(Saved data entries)
*** Begin section ***

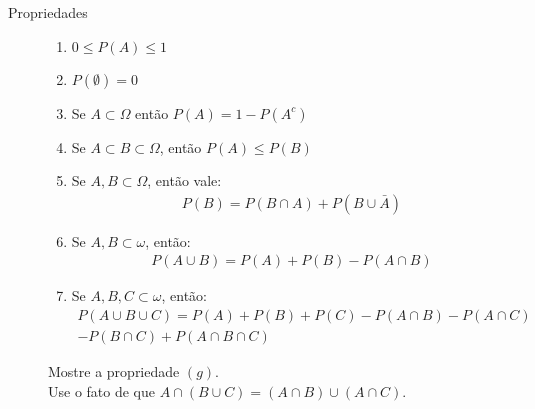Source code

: \begin{description}
  \item[Propriedades]

    \begin{enumerate}[label=(\alph*)]
      \item $0 \le P(A) \le 1$
      \item $P(\emptyset)=0$
      \item Se $A \subset \Omega$ então $P(A)=1-P(A^c)$
      \item Se $A \subset B \subset \Omega$, então $P(A) \le P(B)$
      \item Se $A,B \subset \Omega$, então vale:
        \begin{align}
          P(B)= P(B\cap A)+ P(B\cup \bar{A})
        \end{align}
      \item Se $A,B \subset \omega$, então:
        \begin{align}
          P(A\cup B)= P(A)+P(B)-P(A\cap B)
        \end{align}
      \item Se $A,B,C \subset \omega$, então:
        \begin{align}
          P(A\cup B \cup C)= P(A)+P(B)+P(C)-P(A \cap B)- P(A \cap C) \nonumber\\-
          P(B\cap C)+P(A\cap B \cap C) 
        \end{align}
    \end{enumerate}
    \begin{example} Mostre a propriedade $(g)$. \\Use o fato de que $A\cap (B \cup C )= (A\cap B )\cup (A \cap C )$.


\end{example}
\end{description}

*** End section ***

Which lines above hold the string "subset"? Copy every one of them.

• [OUTPUT]
      \item Se $A \subset \Omega$ então $P(A)=1-P(A^c)$
      \item Se $A \subset B \subset \Omega$, então $P(A) \le P(B)$
      \item Se $A,B \subset \Omega$, então vale:
      \item Se $A,B \subset \omega$, então:
      \item Se $A,B,C \subset \omega$, então:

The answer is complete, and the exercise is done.